Kovacevic notes statements from researchers linking e-cigarettes to smoking will often misrepresent what the actual data shows. In one recent example from the Virginia Commonwealth University, researchers studying 3,757 freshmen based their analysis off the metric of vaping “at least one puff in the past six months.”

They claimed the data suggested a gateway effect to smoking, when it actually proved the exact opposite. Only six students from the body of thousands that participated switched from vaping to smoking cigarettes, while 20 students who began the study as smokers transitioned to vaping.

“They are never quite able to quote any study that shows progression from vaping to smoking,” said Kovacevic. “In fact, every behavioral study there is show that many smokers will switch and eventually quite smoking entirely. That is the progression that has been observed over time.”
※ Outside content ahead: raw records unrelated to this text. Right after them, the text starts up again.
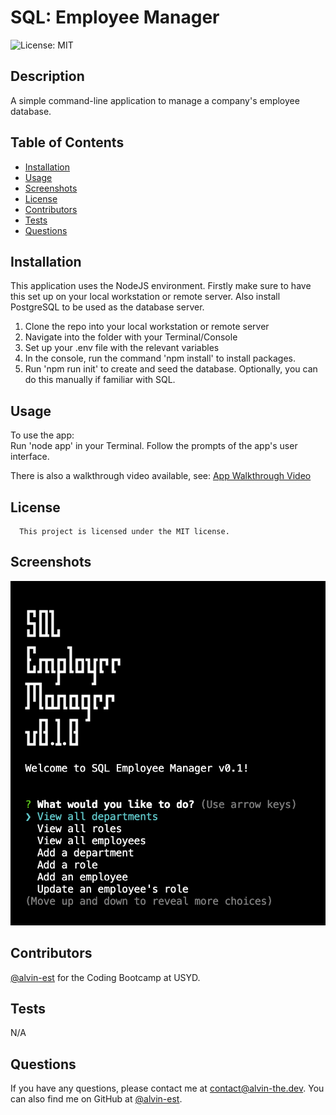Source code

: # SQL: Employee Manager
![License: MIT](https://img.shields.io/badge/License-MIT-yellow.svg)
## Description
A simple command-line application to manage a company's employee database.
## Table of Contents
- [Installation](#installation)
- [Usage](#usage)
- [Screenshots](#screenshots)
- [License](#license)
- [Contributors](#Contributors)
- [Tests](#tests)
- [Questions](#questions)
## Installation
This application uses the NodeJS environment. Firstly make sure to have this set up on your local workstation or remote server. Also install PostgreSQL to be used as the database server.

1. Clone the repo into your local workstation or remote server
2. Navigate into the folder with your Terminal/Console
3. Set up your .env file with the relevant variables
4. In the console, run the command 'npm install' to install packages. 
5. Run 'npm run init' to create and seed the database. Optionally, you can do this manually if familiar with SQL.
## Usage
To use the app:  
Run 'node app' in your Terminal. Follow the prompts of the app's user interface.

There is also a walkthrough video available, see: [App Walkthrough Video](https://youtu.be/NgfZdvQXRpg)
## License
      This project is licensed under the MIT license.
## Screenshots
![Screenshot](./misc/screenshot.png)
## Contributors
[@alvin-est](https://github.com/@alvin-est) for the Coding Bootcamp at USYD.
## Tests
N/A
## Questions
If you have any questions, please contact me at [contact@alvin-the.dev](mailto:contact@alvin-the.dev). You can also find me on GitHub at [@alvin-est](https://github.com/@alvin-est).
The current target of vaping critics is flavored nicotine. Democratic lawmakers are attempting to ban all flavored vaping products in New Jersey, claiming they lure children to smoking. The law would only allow for tobacco, menthol and clove flavors to be sold for vaping products.

Critics of the proposed ban note the flavors are very popular with adults and offer smokers a viable way to reduce health risks to themselves and those around them.

“The flavors are really appealing to adults,” Kovacevic told TheDCNF. “There is no scientific proof that children will progress to smoking or would not be vaping if there was only tobacco flavored vapor. There is an inherent value in the flavors for helping adult smokers quit.”

Major health groups in England, like the Royal College of Physicians, agree that using e-cigarettes eliminates most of the harms attributed to smoking. They also recommend vaping to patients trying to quit traditional tobacco products.

Roughly 56 percent of all adult smokers in the U.K. made the decision to quit in 2015, the largest number reported since 1974, and health officials give a lot of the credit to vaping.

Public health officials in the U.S. focused on harm reduction argue policymakers could learn a lot from the British approach to tobacco addiction.